There role in the stories had diminished by then, in part a reflection of the shrinking of the world of younger children across the years from 1943 to 1978.
Many children's adventure stories of that era have twins among their cast, no doubt because it made it easier to present a family group of children who were close in age. But Saville is one of the few writers who gives you an idea of what it must feel like to be a twin.
In presenting identical boy and girl twins, he has always been accused of defying biology. But it seems that, though the phenomenon is vanishingly rare, such twins can be born.
Over to the Guardian:
A pair of twins have stunned researchers after it emerged that they are neither identical nor fraternal – but something in between.
The team say the boy and girl, now four years old, are the second case of semi-identical twins ever recorded, and the first to be spotted while the mother was pregnant.

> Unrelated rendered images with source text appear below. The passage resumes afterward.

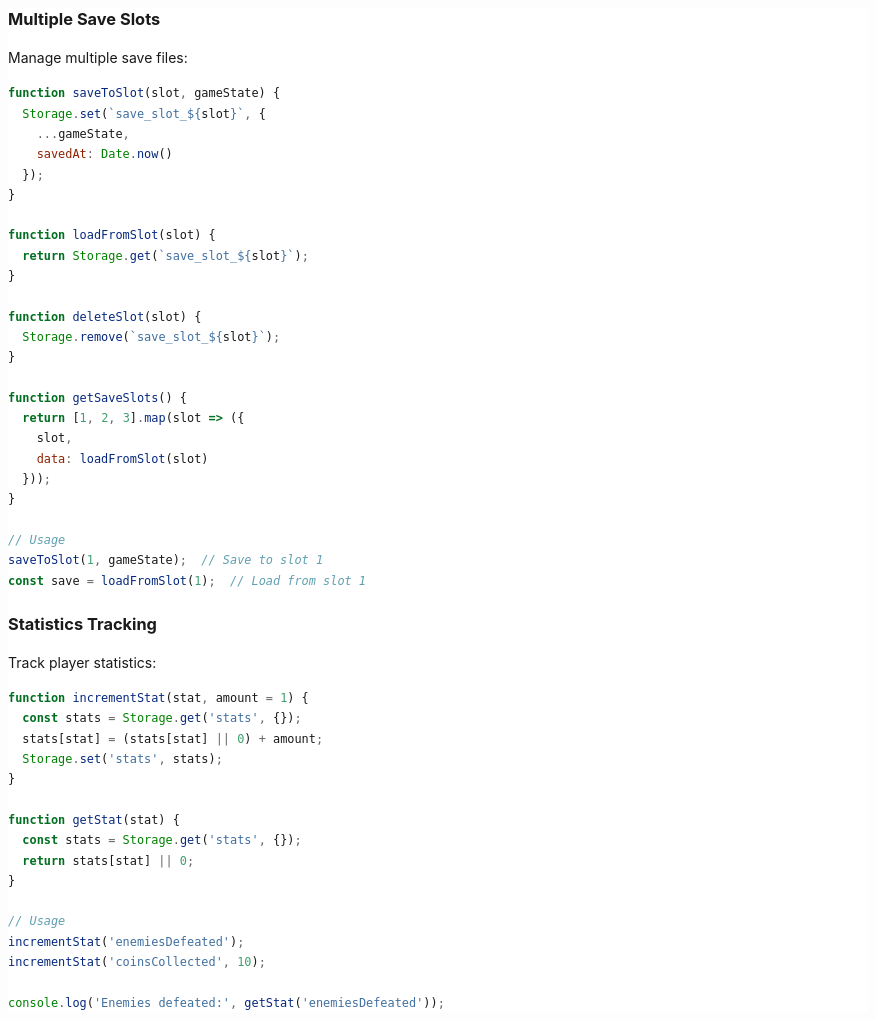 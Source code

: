 ### Multiple Save Slots

Manage multiple save files:

```javascript
function saveToSlot(slot, gameState) {
  Storage.set(`save_slot_${slot}`, {
    ...gameState,
    savedAt: Date.now()
  });
}

function loadFromSlot(slot) {
  return Storage.get(`save_slot_${slot}`);
}

function deleteSlot(slot) {
  Storage.remove(`save_slot_${slot}`);
}

function getSaveSlots() {
  return [1, 2, 3].map(slot => ({
    slot,
    data: loadFromSlot(slot)
  }));
}

// Usage
saveToSlot(1, gameState);  // Save to slot 1
const save = loadFromSlot(1);  // Load from slot 1
```

### Statistics Tracking

Track player statistics:

```javascript
function incrementStat(stat, amount = 1) {
  const stats = Storage.get('stats', {});
  stats[stat] = (stats[stat] || 0) + amount;
  Storage.set('stats', stats);
}

function getStat(stat) {
  const stats = Storage.get('stats', {});
  return stats[stat] || 0;
}

// Usage
incrementStat('enemiesDefeated');
incrementStat('coinsCollected', 10);

console.log('Enemies defeated:', getStat('enemiesDefeated'));
```
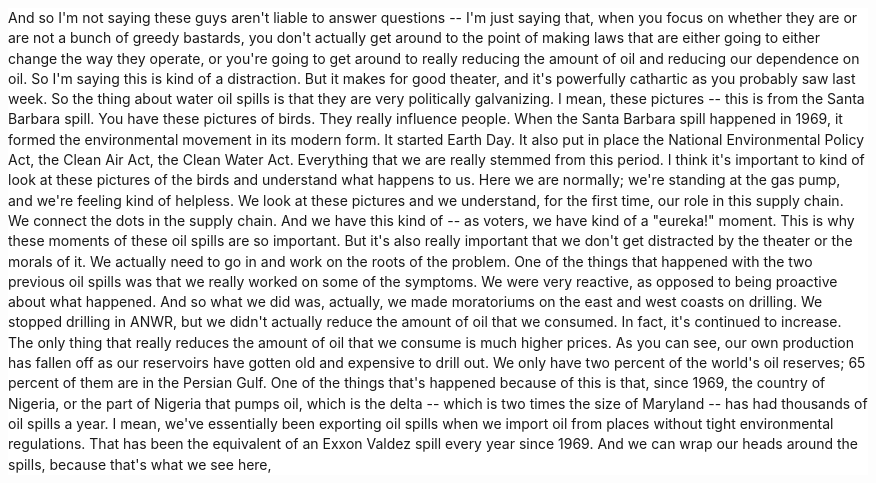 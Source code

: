 And so I&#39;m not saying these guys aren&#39;t liable to answer questions --
I&#39;m just saying that, when you focus on
whether they are or are not a bunch of greedy bastards,
you don&#39;t actually get around to the point
of making laws that are either going to either change the way they operate,
or you&#39;re going to get around
to really reducing the amount of oil
and reducing our dependence on oil.
So I&#39;m saying this is kind of a distraction.
But it makes for good theater,
and it&#39;s powerfully cathartic as you probably saw last week.
So the thing about water oil spills
is that they are very politically galvanizing.
I mean, these pictures -- this is from the Santa Barbara spill.
You have these pictures of birds.
They really influence people.
When the Santa Barbara spill happened in 1969,
it formed the environmental movement in its modern form.
It started Earth Day.
It also put in place the National Environmental Policy Act,
the Clean Air Act, the Clean Water Act.
Everything that we are really stemmed from this period.
I think it&#39;s important to kind of look at these pictures of the birds
and understand what happens to us.
Here we are normally;
we&#39;re standing at the gas pump, and we&#39;re feeling kind of helpless.
We look at these pictures
and we understand, for the first time, our role in this supply chain.
We connect the dots in the supply chain.
And we have this kind of --
as voters, we have kind of a &quot;eureka!&quot; moment.
This is why these moments of these oil spills
are so important.
But it&#39;s also really important that we don&#39;t get distracted
by the theater or the morals of it.
We actually need to go in
and work on the roots of the problem.
One of the things that happened with the two previous oil spills
was that we really worked on some of the symptoms.
We were very reactive, as opposed to being proactive
about what happened.
And so what we did was, actually,
we made moratoriums on the east and west coasts on drilling.
We stopped drilling in ANWR,
but we didn&#39;t actually reduce the amount of oil that we consumed.
In fact, it&#39;s continued to increase.
The only thing that really reduces the amount of oil that we consume
is much higher prices.
As you can see, our own production has fallen off
as our reservoirs have gotten old and expensive to drill out.
We only have two percent of the world&#39;s oil reserves;
65 percent of them are in the Persian Gulf.
One of the things that&#39;s happened because of this
is that, since 1969,
the country of Nigeria, or the part of Nigeria that pumps oil,
which is the delta -- which is two times the size of Maryland --
has had thousands of oil spills a year.
I mean, we&#39;ve essentially been exporting oil spills
when we import oil from places
without tight environmental regulations.
That has been the equivalent of an Exxon Valdez spill
every year since 1969.
And we can wrap our heads around the spills,
because that&#39;s what we see here,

The situation was a surprise to the researchers. An ultrasound of the 28-year old mother at six weeks suggested the twins were identical – with signs including a shared placenta. But it soon became clear all was not as it seemed.
“What happened was the mother came back for her routine ultrasound some months later, and we saw one [twin] to be a boy and one to be a girl,” said Dr Michael Gabbett, first author of the report from Queensland University of Technology in Australia.The little girl in this case suffered serious health problems, but it seems Malcolm Saville was right after all.
Thanks to Keith Frankish, philosopher and Saville admirer, for sending me this report.